Running Min/Max Tracking

You are given an array of stock prices where prices[i] is the price on day i. You want to buy one share and later sell it to maximize your profit. You must buy before you sell. What is the maximum profit you can achieve?

This is LeetCode 121, "Best Time to Buy and Sell Stock," and it is one of the most elegant examples of a pattern that shows up constantly in array problems: tracking a running minimum (or maximum) as you scan through the data.

Why brute force is unnecessary

The naive approach checks every pair (i, j) where i < j and computes prices[j] - prices[i], keeping the maximum. That is $O(n^2)$: for each of the n possible buy days, you check every future sell day. It works, but it is doing far too much redundant computation.

Think about it this way: when you are considering selling on day j, you do not actually care about every previous day's price. You only care about the cheapest day before j, because that is the day you would have bought. The profit on day j is prices[j] - min(prices[0], prices[1], ..., prices[j-1]). If you track that minimum as you go, you never need to look backward.

The running minimum insight

As you scan from left to right, maintain a single variable: min_price, the minimum price seen so far. At each day j, the best profit you could achieve by selling on day j is prices[j] - min_price. Update your global best profit if this is larger, then update min_price if today's price is even lower.

That is the entire algorithm. One pass, two variables, $O(n)$ time, $O(1)$ space.
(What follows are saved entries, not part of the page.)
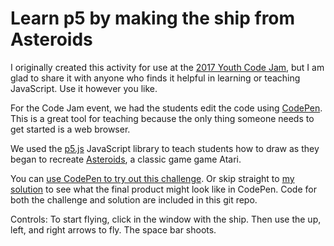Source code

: # Learn p5 by making the ship from Asteroids

I originally created this activity for use at the [2017 Youth Code Jam][jam],
but I am glad to share it with anyone who finds it helpful in learning or
teaching JavaScript. Use it however you like.

For the Code Jam event, we had the students edit the code using
[CodePen][codepen]. This is a great tool for teaching because the only thing
someone needs to get started is a web browser.

We used the [p5.js][p5] JavaScript library to teach students how to draw as they
began to recreate [Asteroids][asteroids], a classic game game Atari.

You can [use CodePen to try out this challenge][challenge]. Or skip straight to
[my solution][solution] to see what the final product might look like in
CodePen. Code for both the challenge and solution are included in this git repo.

Controls: To start flying, click in the window with the ship. Then use the up, left,
and right arrows to fly. The space bar shoots.

[jam]: https://www.youthcodejam.org/programs/jams/
[codepen]: https://codepen.io/
[p5]: https://p5js.org/
[asteroids]: https://en.wikipedia.org/wiki/Asteroids_(video_game)
[challenge]: https://codepen.io/heb/pen/gxVywJ
[solution]: https://codepen.io/chesshacker/pen/NaGKqV
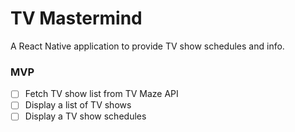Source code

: # TV Mastermind

A React Native application to provide TV show schedules and info.

### MVP
- [ ] Fetch TV show list from TV Maze API
- [ ] Display a list of TV shows
- [ ] Display a TV show schedules
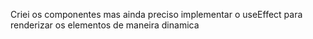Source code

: Criei os componentes mas ainda preciso implementar o useEffect para renderizar os elementos de maneira dinamica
Walked example: prices = [7, 1, 5, 3, 6, 4]

Let's trace through the array step by step.

Day 0, price = 7: min_price = 7, profit = 7 - 7 = 0, max_profit = 0.

Day 1, price = 1: profit = 1 - 7 = -6, not better than 0. But 1 < 7, so min_price = 1.
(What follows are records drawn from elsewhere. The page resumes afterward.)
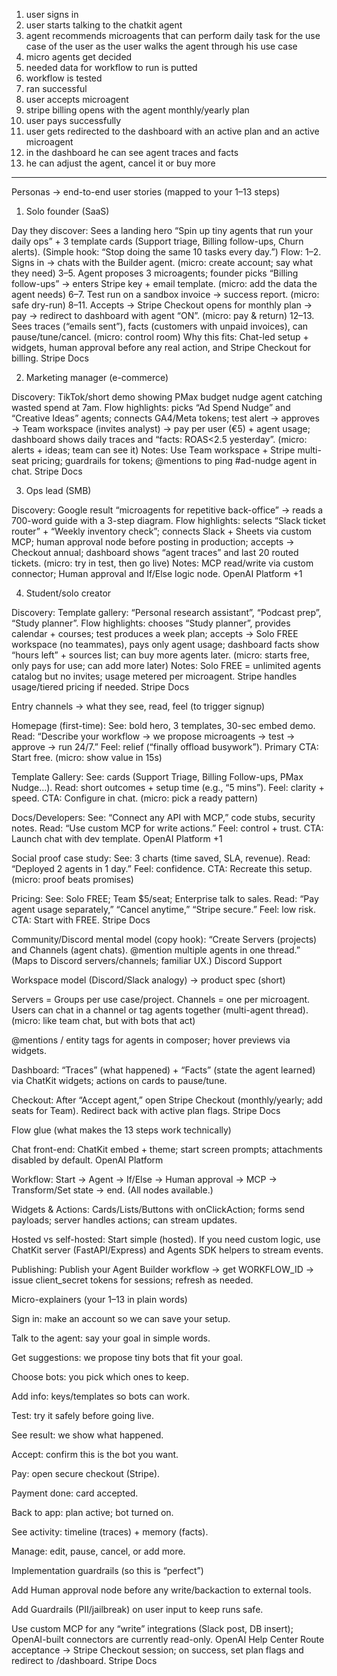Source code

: 1. user signs in 
2. user starts talking to the chatkit agent 
3. agent recommends microagents that can perform daily task for the use case of the user as the user walks the agent through his use case 
4. micro agents get decided 
5. needed data for workflow to run is putted
6. workflow is tested
7. ran successful
8. user accepts microagent 
9. stripe billing opens with the agent monthly/yearly plan
10. user pays successfully 
11. user gets redirected to the dashboard with an active plan and an active microagent 
12. in the dashboard he can see agent traces and facts 
13. he can adjust the agent, cancel it or buy more


------------------------------------------------------------------------------------------------------------------------------------------------------------------------------------



Personas → end-to-end user stories (mapped to your 1–13 steps)
1) Solo founder (SaaS)

Day they discover: Sees a landing hero “Spin up tiny agents that run your daily ops” + 3 template cards (Support triage, Billing follow-ups, Churn alerts). (Simple hook: “Stop doing the same 10 tasks every day.”)
Flow:
1–2. Signs in → chats with the Builder agent. (micro: create account; say what they need)
3–5. Agent proposes 3 microagents; founder picks “Billing follow-ups” → enters Stripe key + email template. (micro: add the data the agent needs)
6–7. Test run on a sandbox invoice → success report. (micro: safe dry-run)
8–11. Accepts → Stripe Checkout opens for monthly plan → pay → redirect to dashboard with agent “ON”. (micro: pay & return)
12–13. Sees traces (“emails sent”), facts (customers with unpaid invoices), can pause/tune/cancel. (micro: control room)
Why this fits: Chat-led setup + widgets, human approval before any real action, and Stripe Checkout for billing. 
Stripe Docs

2) Marketing manager (e-commerce)

Discovery: TikTok/short demo showing PMax budget nudge agent catching wasted spend at 7am.
Flow highlights: picks “Ad Spend Nudge” and “Creative Ideas” agents; connects GA4/Meta tokens; test alert → approves → Team workspace (invites analyst) → pay per user (€5) + agent usage; dashboard shows daily traces and “facts: ROAS<2.5 yesterday”. (micro: alerts + ideas; team can see it)
Notes: Use Team workspace + Stripe multi-seat pricing; guardrails for tokens; @mentions to ping #ad-nudge agent in chat. 
Stripe Docs

3) Ops lead (SMB)

Discovery: Google result “microagents for repetitive back-office” → reads a 700-word guide with a 3-step diagram.
Flow highlights: selects “Slack ticket router” + “Weekly inventory check”; connects Slack + Sheets via custom MCP; human approval node before posting in production; accepts → Checkout annual; dashboard shows “agent traces” and last 20 routed tickets. (micro: try in test, then go live)
Notes: MCP read/write via custom connector; Human approval and If/Else logic node. 
OpenAI Platform
+1

4) Student/solo creator

Discovery: Template gallery: “Personal research assistant”, “Podcast prep”, “Study planner”.
Flow highlights: chooses “Study planner”, provides calendar + courses; test produces a week plan; accepts → Solo FREE workspace (no teammates), pays only agent usage; dashboard facts show “hours left” + sources list; can buy more agents later. (micro: starts free, only pays for use; can add more later)
Notes: Solo FREE = unlimited agents catalog but no invites; usage metered per microagent. Stripe handles usage/tiered pricing if needed. 
Stripe Docs

Entry channels → what they see, read, feel (to trigger signup)

Homepage (first-time):
See: bold hero, 3 templates, 30-sec embed demo. Read: “Describe your workflow → we propose microagents → test → approve → run 24/7.” Feel: relief (“finally offload busywork”). Primary CTA: Start free. (micro: show value in 15s)

Template Gallery:
See: cards (Support Triage, Billing Follow-ups, PMax Nudge…). Read: short outcomes + setup time (e.g., “5 mins”). Feel: clarity + speed. CTA: Configure in chat. (micro: pick a ready pattern)

Docs/Developers:
See: “Connect any API with MCP,” code stubs, security notes. Read: “Use custom MCP for write actions.” Feel: control + trust. CTA: Launch chat with dev template. 
OpenAI Platform
+1

Social proof case study:
See: 3 charts (time saved, SLA, revenue). Read: “Deployed 2 agents in 1 day.” Feel: confidence. CTA: Recreate this setup. (micro: proof beats promises)

Pricing:
See: Solo FREE; Team $5/seat; Enterprise talk to sales. Read: “Pay agent usage separately,” “Cancel anytime,” “Stripe secure.” Feel: low risk. CTA: Start with FREE. 
Stripe Docs

Community/Discord mental model (copy hook):
“Create Servers (projects) and Channels (agent chats). @mention multiple agents in one thread.” (Maps to Discord servers/channels; familiar UX.) 
Discord Support

Workspace model (Discord/Slack analogy) → product spec (short)

Servers = Groups per use case/project. Channels = one per microagent. Users can chat in a channel or tag agents together (multi-agent thread). (micro: like team chat, but with bots that act)

@mentions / entity tags for agents in composer; hover previews via widgets.

Dashboard: “Traces” (what happened) + “Facts” (state the agent learned) via ChatKit widgets; actions on cards to pause/tune.

Checkout: After “Accept agent,” open Stripe Checkout (monthly/yearly; add seats for Team). Redirect back with active plan flags. 
Stripe Docs

Flow glue (what makes the 13 steps work technically)

Chat front-end: ChatKit embed + theme; start screen prompts; attachments disabled by default. 
OpenAI Platform

Workflow: Start → Agent → If/Else → Human approval → MCP → Transform/Set state → end. (All nodes available.)

Widgets & Actions: Cards/Lists/Buttons with onClickAction; forms send payloads; server handles actions; can stream updates.

Hosted vs self-hosted: Start simple (hosted). If you need custom logic, use ChatKit server (FastAPI/Express) and Agents SDK helpers to stream events.

Publishing: Publish your Agent Builder workflow → get WORKFLOW_ID → issue client_secret tokens for sessions; refresh as needed.

Micro-explainers (your 1–13 in plain words)

Sign in: make an account so we can save your setup.

Talk to the agent: say your goal in simple words.

Get suggestions: we propose tiny bots that fit your goal.

Choose bots: you pick which ones to keep.

Add info: keys/templates so bots can work.

Test: try it safely before going live.

See result: we show what happened.

Accept: confirm this is the bot you want.

Pay: open secure checkout (Stripe).

Payment done: card accepted.

Back to app: plan active; bot turned on.

See activity: timeline (traces) + memory (facts).

Manage: edit, pause, cancel, or add more.

Implementation guardrails (so this is “perfect”)

Add Human approval node before any write/backaction to external tools.

Add Guardrails (PII/jailbreak) on user input to keep runs safe.

Use custom MCP for any “write” integrations (Slack post, DB insert); OpenAI-built connectors are currently read-only. 
OpenAI Help Center
Route acceptance → Stripe Checkout session; on success, set plan flags and redirect to /dashboard. 
Stripe Docs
Day 2, price = 5: profit = 5 - 1 = 4, better than 0, so max_profit = 4. min_price stays 1.

Day 3, price = 3: profit = 3 - 1 = 2, not better than 4. min_price stays 1.
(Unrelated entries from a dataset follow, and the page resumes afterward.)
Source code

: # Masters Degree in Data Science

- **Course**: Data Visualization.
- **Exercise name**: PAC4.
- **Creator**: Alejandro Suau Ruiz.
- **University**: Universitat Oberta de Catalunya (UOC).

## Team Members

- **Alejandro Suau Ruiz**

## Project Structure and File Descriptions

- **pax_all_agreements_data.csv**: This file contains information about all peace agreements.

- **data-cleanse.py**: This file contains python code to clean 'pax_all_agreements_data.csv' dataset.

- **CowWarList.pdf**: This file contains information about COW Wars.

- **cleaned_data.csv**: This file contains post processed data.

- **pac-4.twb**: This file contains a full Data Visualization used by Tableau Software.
Day 4, price = 6: profit = 6 - 1 = 5, better than 4, so max_profit = 5. min_price stays 1.

Day 5, price = 4: profit = 4 - 1 = 3, not better than 5. min_price stays 1.

Final answer: 5 (buy on day 1 at price 1, sell on day 4 at price 6).

Notice how the running minimum "remembers" the best buy opportunity from the past without needing to store the entire history. On day 4, we do not scan backward to find that day 1 was the cheapest. min_price already holds that information.

Code: Best Time to Buy and Sell Stock

def maxProfit(prices):
    min_price = float('inf')
    max_profit = 0
    for price in prices:
        max_profit = max(max_profit, price - min_price)
        min_price = min(min_price, price)
    return max_profit

The order of the two updates matters subtly. We compute the profit before updating min_price. If we updated min_price first, we might compute a profit of 0 (selling on the same day we buy), which is harmless for correctness since max_profit is initialized to 0, but the original order is cleaner in intent: "given the best buy price so far, what profit would I get by selling today?"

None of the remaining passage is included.